Saturday, 22 April 2017

A-Z Challenge 2017 - Houses, some real, some not - 'S'

S - Saddlers Cottage


Saddlers Cottage, High Street, Ketton
This is the house in the Rutland village of Ketton in which I was born, eighty years ago next month.

The house of grey Portland stone and roof of Collyweston slate still retains its old character. I remember it in the 1940s and 1950s when the front had a grey wooden fence, a garden gate and a double gate across the drive at the left. It was fun to swing over them from one side to the other.

On either side of a concrete path to the front door were lawns each with diamond-shaped flower beds in their centre. At nine or ten, I had to cut the edges and woe betide me if I snipped off any flowers. They were in more danger from flailing sticks used to swat bumble bees attracted by the asters.
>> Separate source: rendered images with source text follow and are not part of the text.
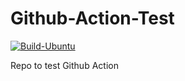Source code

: # Github-Action-Test

[![Build-Ubuntu](https://github.com/spinell/Github-Action-Test/actions/workflows/Build-Ubuntu.yml/badge.svg?branch=test_push)](https://github.com/spinell/Github-Action-Test/actions/workflows/Build-Ubuntu.yml)

Repo to test Github Action
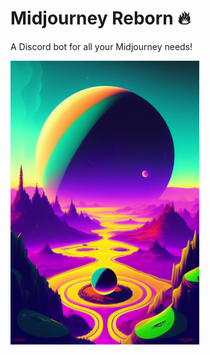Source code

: # Midjourney Reborn 🔥

A Discord bot for all your Midjourney needs!

<div align=left>
<img src='art.jpg' width=60%>
</div>
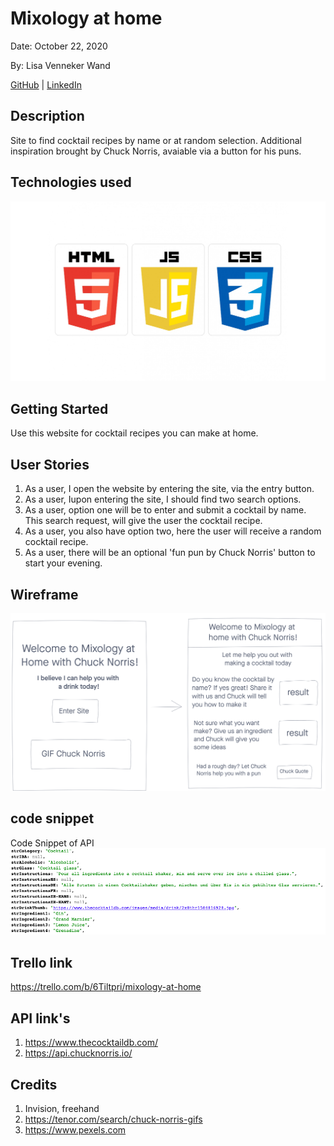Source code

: # Mixology at home

Date: October 22, 2020

By: Lisa Venneker Wand

[GitHub](https://github.com/LisaKVW) |
[LinkedIn](https://www.linkedin.com/in/lisa-venneker-wand-8413ab25/)

## Description
Site to find cocktail recipes by name or at random selection. 
Additional inspiration brought by Chuck Norris, avaiable via a button for his puns.

## Technologies used
![logos](./img/logo.jpg)

## Getting Started
Use this website for cocktail recipes you can make at home. 


## User Stories
1. As a user, I open the website by entering the site, via the entry button.
2. As a user, Iupon entering the site, I should find two search options.
3. As a user, option one will be to enter and submit a cocktail by name. This search request, will give the user the cocktail recipe.
4. As a user, you also have option two, here the user will receive a random cocktail recipe.
5. As a user, there will be an optional 'fun pun by Chuck Norris' button to start your evening.

## Wireframe
![wireframe](./img/wireframe.png)

## code snippet
Code Snippet of API
![code snippet](./img/cocktailDB.png)


## Trello link
https://trello.com/b/6Tiltpri/mixology-at-home

## API link's
1. https://www.thecocktaildb.com/
2. https://api.chucknorris.io/ 

## Credits
1. Invision, freehand
2. https://tenor.com/search/chuck-norris-gifs
3. https://www.pexels.com
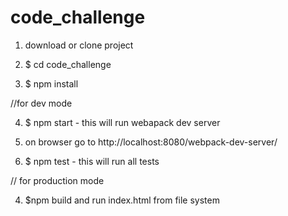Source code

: # code_challenge

1) download or clone project

2) $ cd code_challenge

3) $ npm install

//for dev mode

4) $ npm start -  this will run webapack dev server

5) on browser go to http://localhost:8080/webpack-dev-server/

6) $ npm test - this will run all tests

// for production mode

4) $npm build and run index.html from file system
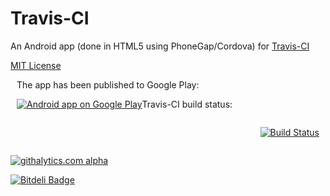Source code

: Travis-CI
==========

An Android app (done in HTML5 using PhoneGap/Cordova) for [Travis-CI](https://travis-ci.org/)

[MIT License](LICENSE.md)

<div style="overflow: auto; padding: 0 10px;">
The app has been published to Google Play:
  <p style="float:left;">
    <a href="https://play.google.com/store/apps/details?id=com.floydpink.android.travisci">
      <img alt="Android app on Google Play" src="https://developer.android.com/images/brand/en_app_rgb_wo_60.png" />
    </a>
  </p>

Travis-CI build status:
  <p style="float:right;">
    <a href="https://travis-ci.org/floydpink/Travis-CI">
      <img src="https://travis-ci.org/floydpink/Travis-CI.png?branch=master" alt="Build Status">
    </a>
  </p>
</div>
 

[![githalytics.com alpha](https://cruel-carlota.gopagoda.com/b3522e75563951b5ad97075ab49444e8 "githalytics.com")](http://githalytics.com/floydpink/Travis-CI)


[![Bitdeli Badge](https://d2weczhvl823v0.cloudfront.net/floydpink/Travis-CI/trend.png)](https://bitdeli.com/free "Bitdeli Badge")


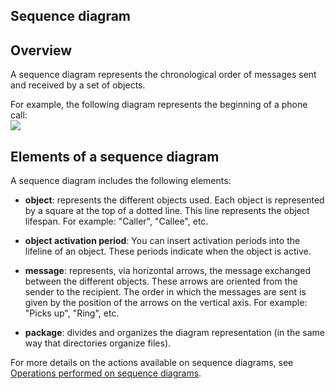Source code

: 


## Sequence diagram 
			



<a name="NOTE1"></a>
<a name="NOTE1_1"></a>


## Overview
<a name="overview_ELTTEXTE000083"></a>
A sequence diagram represents the chronological order of messages sent and received by a set of objects.

For example, the following diagram represents the beginning of a phone call:<br>![](https://doc.pcsoft.fr/en-US/images/image.awp?langid=3&name=P4_UML_Diagramme_sequence%20-%20HC%20N%B0001.gif)


<a name="NOTE2"></a>
<a name="NOTE2_1"></a>


## Elements of a sequence diagram
<a name="elements_sequence_diagram_ELTTEXTE000107"></a>
A sequence diagram includes the following elements:

- **object**: represents the different objects used. Each object is represented by a square at the top of a dotted line. This line represents the object lifespan. For example: "Caller", "Callee", etc.

- **object activation period**: You can insert activation periods into the lifeline of an object. These periods indicate when the object is active.

- **message**: represents, via horizontal arrows, the message exchanged between the different objects. These arrows are oriented from the sender to the recipient. The order in which the messages are sent is given by the position of the arrows on the vertical axis. 
	For example: "Picks up", "Ring", etc.

- **package**: divides and organizes the diagram representation (in the same way that directories organize files).


For more details on the actions available on sequence diagrams, see [Operations performed on sequence diagrams](../Editeurs/2035022.md).


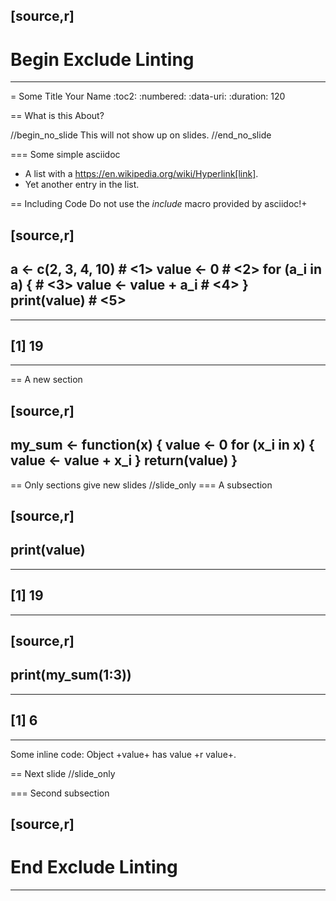 

[source,r]
----
# Begin Exclude Linting
----


= Some Title
Your Name
:toc2:
:numbered:
:data-uri:
:duration: 120

== What is this About?

//begin_no_slide
This will not show up on slides.
//end_no_slide

=== Some simple asciidoc

* A list with a https://en.wikipedia.org/wiki/Hyperlink[link].
* Yet another entry in the list.

== Including Code
Do not use the _include_ macro provided by asciidoc!+ 


[source,r]
----
a  <- c(2, 3, 4, 10) # <1>
value <- 0 # <2>
for (a_i in a) { # <3>
    value <- value + a_i  # <4>
}
print(value) # <5>
----

----
## [1] 19
----




== A new section



[source,r]
----
my_sum <- function(x) {
    value <- 0
    for (x_i in x) {
        value <- value + x_i 
    }
    return(value)
}
----


== Only sections give new slides //slide_only
=== A subsection


[source,r]
----
print(value)
----

----
## [1] 19
----





[source,r]
----
print(my_sum(1:3))
----

----
## [1] 6
----



Some inline code: Object +value+ has value +r value+.

== Next slide //slide_only

=== Second subsection


[source,r]
----
# End Exclude Linting
----


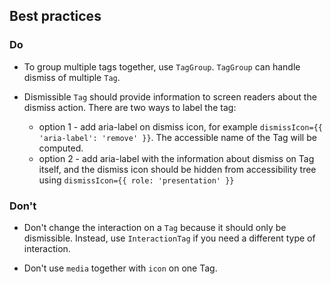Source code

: ## Best practices

### Do

- To group multiple tags together, use `TagGroup`. `TagGroup` can handle dismiss of multiple `Tag`.

- Dismissible `Tag` should provide information to screen readers about the dismiss action. There are two ways to label the tag:
  - option 1 - add aria-label on dismiss icon, for example `dismissIcon={{ 'aria-label': 'remove' }}`. The accessible name of the Tag will be computed.
  - option 2 - add aria-label with the information about dismiss on Tag itself, and the dismiss icon should be hidden from accessibility tree using `dismissIcon={{ role: 'presentation' }}`

### Don't

- Don't change the interaction on a `Tag` because it should only be dismissible. Instead, use `InteractionTag` if you need a different type of interaction.

- Don't use `media` together with `icon` on one Tag.
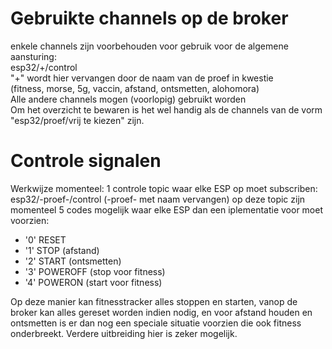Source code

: # Gebruikte channels op de broker
enkele channels zijn voorbehouden voor gebruik voor de algemene aansturing: <br />
esp32/+/control <br />
"+" wordt hier vervangen door de naam van de proef in kwestie <br />
(fitness, morse, 5g, vaccin, afstand, ontsmetten, alohomora) <br />
Alle andere channels mogen (voorlopig) gebruikt worden <br />
Om het overzicht te bewaren is het wel handig als de channels van de vorm "esp32/proef/vrij te kiezen" zijn.<br />

# Controle signalen
Werkwijze momenteel:
1 controle topic waar elke ESP op moet subscriben: esp32/-proef-/control (-proef- met naam vervangen)
op deze topic zijn momenteel 5 codes mogelijk waar elke ESP dan een iplementatie voor moet voorzien:
- '0' RESET
- '1' STOP (afstand)
- '2' START (ontsmetten)
- '3' POWEROFF (stop voor fitness)
- '4' POWERON (start voor fitness)

Op deze manier kan fitnesstracker alles stoppen en starten, vanop de broker kan alles gereset worden indien nodig, en voor afstand houden en ontsmetten is er dan nog een speciale situatie voorzien die ook fitness onderbreekt. Verdere uitbreiding hier is zeker mogelijk.

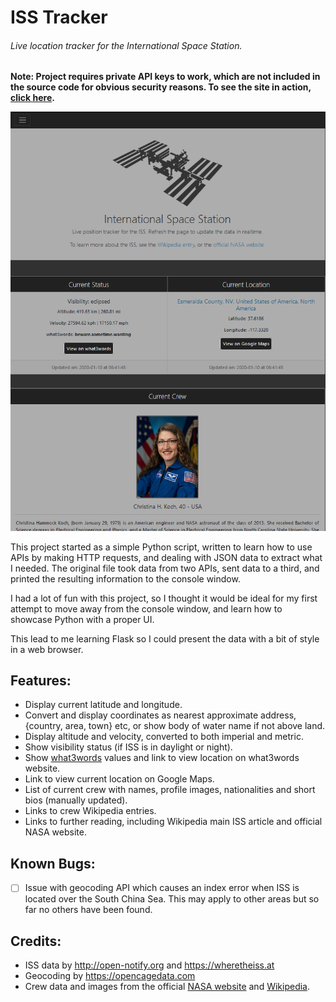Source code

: # ISS Tracker
###### Live location tracker for the International Space Station.
**Note: Project requires private API keys to work, which are not included in the source code for obvious security reasons. To see the site in action, [click here](https://dcxpython.pythonanywhere.com/).**

![Image of site in action](screenprint.png)

This project started as a simple Python script, written to learn how to use APIs by making HTTP requests, and dealing with JSON data to extract what I needed. The original file took data from two APIs, sent data to a third, and printed the resulting information to the console window.

I had a lot of fun with this project, so I thought it would be ideal for my first attempt to move away from the console window, and learn how to showcase Python with a proper UI.

This lead to me learning Flask so I could present the data with a bit of style in a web browser.

## Features:
- Display current latitude and longitude.
- Convert and display coordinates as nearest approximate address, {country, area, town} etc, or show body of water name if not above land.
- Display altitude and velocity, converted to both imperial and metric.
- Show visibility status (if ISS is in daylight or night).
- Show [what3words](https://what3words.com/) values and link to view location on what3words website.
- Link to view current location on Google Maps.
- List of current crew with names, profile images, nationalities and short bios (manually updated).
- Links to crew Wikipedia entries.
- Links to further reading, including Wikipedia main ISS article and official NASA website.

## Known Bugs:
- [ ] Issue with geocoding API which causes an index error when ISS is located over the South China Sea. This may apply to other areas but so far no others have been found.

## Credits:
- ISS data by http://open-notify.org and https://wheretheiss.at
- Geocoding by https://opencagedata.com
- Crew data and images from the official [NASA website](https://www.nasa.gov/mission_pages/station/expeditions/expedition61/index.html) and [Wikipedia](https://wikipedia.org).
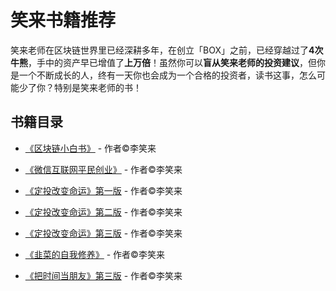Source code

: # 笑来书籍推荐

笑来老师在区块链世界里已经深耕多年，在创立「BOX」之前，已经穿越过了**4次牛熊**，手中的资产早已增值了**上万倍**！虽然你可以**盲从笑来老师的投资建议**，但你是一个不断成长的人，终有一天你也会成为一个合格的投资者，读书这事，怎么可能少了你？特别是笑来老师的书！

## 书籍目录
- [《区块链小白书》](https://github.com/BobbyLH/Guide-for-BOX-Regular-Investment-Group/blob/master/%E7%AC%91%E6%9D%A5%E4%B9%A6%E7%B1%8D%E6%8E%A8%E8%8D%90/%E3%80%8A%E5%8C%BA%E5%9D%97%E9%93%BE%E5%B0%8F%E7%99%BD%E4%B9%A6%E3%80%8B.md) - 作者©李笑来

- [《微信互联网平民创业》](https://github.com/BobbyLH/Guide-for-BOX-Regular-Investment-Group/blob/master/%E7%AC%91%E6%9D%A5%E4%B9%A6%E7%B1%8D%E6%8E%A8%E8%8D%90/%E3%80%8A%E5%8C%BA%E5%9D%97%E9%93%BE%E5%B0%8F%E7%99%BD%E4%B9%A6%E3%80%8B.md) - 作者©李笑来

- [《定投改变命运》第一版](https://github.com/BobbyLH/Guide-for-BOX-Regular-Investment-Group/blob/master/%E7%AC%91%E6%9D%A5%E4%B9%A6%E7%B1%8D%E6%8E%A8%E8%8D%90/%E3%80%8A%E5%AE%9A%E6%8A%95%E6%94%B9%E5%8F%98%E5%91%BD%E8%BF%90%E3%80%8B%E7%AC%AC%E4%B8%80%E7%89%88.md) - 作者©李笑来

- [《定投改变命运》第二版](https://github.com/BobbyLH/Guide-for-BOX-Regular-Investment-Group/blob/master/%E7%AC%91%E6%9D%A5%E4%B9%A6%E7%B1%8D%E6%8E%A8%E8%8D%90/%E3%80%8A%E5%AE%9A%E6%8A%95%E6%94%B9%E5%8F%98%E5%91%BD%E8%BF%90%E3%80%8B%E7%AC%AC%E4%BA%8C%E7%89%88.md) - 作者©李笑来

- [《定投改变命运》第三版](https://github.com/BobbyLH/Guide-for-BOX-Regular-Investment-Group/blob/master/%E7%AC%91%E6%9D%A5%E4%B9%A6%E7%B1%8D%E6%8E%A8%E8%8D%90/%E3%80%8A%E5%AE%9A%E6%8A%95%E6%94%B9%E5%8F%98%E5%91%BD%E8%BF%90%E3%80%8B%E7%AC%AC%E4%B8%89%E7%89%88.md) - 作者©李笑来

- [《韭菜的自我修养》](https://github.com/BobbyLH/Guide-for-BOX-Regular-Investment-Group/blob/master/%E7%AC%91%E6%9D%A5%E4%B9%A6%E7%B1%8D%E6%8E%A8%E8%8D%90/%E3%80%8A%E9%9F%AD%E8%8F%9C%E7%9A%84%E8%87%AA%E6%88%91%E4%BF%AE%E5%85%BB%E3%80%8B.md) - 作者©李笑来

- [《把时间当朋友》第三版](https://github.com/BobbyLH/Guide-for-BOX-Regular-Investment-Group/blob/master/%E7%AC%91%E6%9D%A5%E4%B9%A6%E7%B1%8D%E6%8E%A8%E8%8D%90/%E3%80%8A%E6%8A%8A%E6%97%B6%E9%97%B4%E5%BD%93%E6%9C%8B%E5%8F%8B%E3%80%8B%E7%AC%AC%E4%B8%89%E7%89%88.md) - 作者©李笑来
A rambling rose covered the head-high, wire fence between the lawn and drive. A small gate from the drive near the house opened onto a stone path crossing the front to the lawns and flower beds. Right of the house was a short path from the pavement into the garden of the landlord; he kept a beady eye on us especially as our Airedale, Punch, had killed his cat when it trespassed on ‘his’ lawn.

The drive up the left continued to the back boundary fence and contained a gate through which you could enter a stonemason’s yard – but only if he wasn’t there; he wasn’t keen on kids pinching his apples and plums from trees which were covered in the dust from the monuments and gravestones he made.


Those houses you can see in the background on the left are where that stonemason's yard used to be, The tree on the left is the apple tree I used to climb.

As you can see the wooden fences have gone, replaced by those stone walls. There are no gates. It had no name.

Now a nameplate (not visible in the photo) proclaims it to be 'Saddlers Cottage'. My father's family were saddlers before the motorcar came along.